§ What is expected
Please return every line below that contains the string "https".

+++++

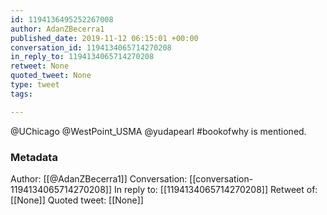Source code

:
 ```yaml
---
id: 1194136495252267008
author: AdanZBecerra1
published_date: 2019-11-12 06:15:01 +00:00
conversation_id: 1194134065714270208
in_reply_to: 1194134065714270208
retweet: None
quoted_tweet: None
type: tweet
tags:

---
```


@UChicago @WestPoint_USMA @yudapearl #bookofwhy is mentioned.

### Metadata

Author: [[@AdanZBecerra1]]
Conversation: [[conversation-1194134065714270208]]
In reply to: [[1194134065714270208]]
Retweet of: [[None]]
Quoted tweet: [[None]]
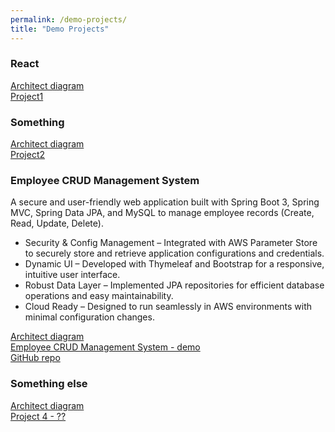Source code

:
 ```yaml
---
permalink: /demo-projects/
title: "Demo Projects"
---
```

### React  
[Architect diagram]()  
[Project1](https://rtaylor02.github.io/project1)  


### Something  
[Architect diagram]()  
[Project2](http://helloworld-containerised-env.eba-jrvjunys.us-east-1.elasticbeanstalk.com/)  


### Employee CRUD Management System
A secure and user-friendly web application built with Spring Boot 3, Spring MVC, Spring Data JPA, and MySQL to manage employee records (Create, Read, Update, Delete).  
- Security & Config Management – Integrated with AWS Parameter Store to securely store and retrieve application configurations and credentials.  
- Dynamic UI – Developed with Thymeleaf and Bootstrap for a responsive, intuitive user interface.  
- Robust Data Layer – Implemented JPA repositories for efficient database operations and easy maintainability.  
- Cloud Ready – Designed to run seamlessly in AWS environments with minimal configuration changes.

[Architect diagram]()  
[Employee CRUD Management System - demo](http://Javarchitect-employee-management-env.eba-eqfyqmpk.us-east-1.elasticbeanstalk.com )  
[GitHub repo](https://github.com/rtaylor02/employee_mgt_system)


### Something else  
[Architect diagram]()  
[Project 4 - ??](http://luv2code-helloworld-demo-env.eba-unfeznkk.us-east-1.elasticbeanstalk.com/)  

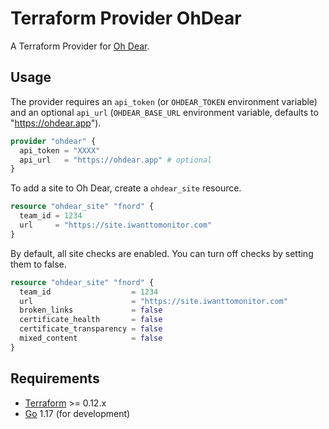 # Terraform Provider OhDear

A Terraform Provider for [Oh Dear](https://ohdear.app/).

## Usage

The provider requires an `api_token` (or `OHDEAR_TOKEN` environment variable) and
an optional `api_url` (`OHDEAR_BASE_URL` environment variable, defaults to "https://ohdear.app").

```terraform
provider "ohdear" {
  api_token = "XXXX"
  api_url   = "https://ohdear.app" # optional
}
```

To add a site to Oh Dear, create a `ohdear_site` resource.

```terraform
resource "ohdear_site" "fnord" {
  team_id = 1234
  url     = "https://site.iwanttomonitor.com"
}
```

By default, all site checks are enabled. You can turn off checks by setting them
to false.

```terraform
resource "ohdear_site" "fnord" {
  team_id                  = 1234
  url                      = "https://site.iwanttomonitor.com"
  broken_links             = false
  certificate_health       = false
  certificate_transparency = false
  mixed_content            = false
}
```

## Requirements

* [Terraform](https://www.terraform.io/downloads.html) >= 0.12.x
* [Go](https://golang.org/doc/install) 1.17 (for development)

+++++

§ Response
[Project1](https://rtaylor02.github.io/project1)  
[GitHub repo](https://github.com/rtaylor02/employee_mgt_system)
A Terraform Provider for [Oh Dear](https://ohdear.app/).
an optional `api_url` (`OHDEAR_BASE_URL` environment variable, defaults to "https://ohdear.app").
  api_url   = "https://ohdear.app" # optional
  url     = "https://site.iwanttomonitor.com"
  url                      = "https://site.iwanttomonitor.com"
* [Terraform](https://www.terraform.io/downloads.html) >= 0.12.x
* [Go](https://golang.org/doc/install) 1.17 (for development)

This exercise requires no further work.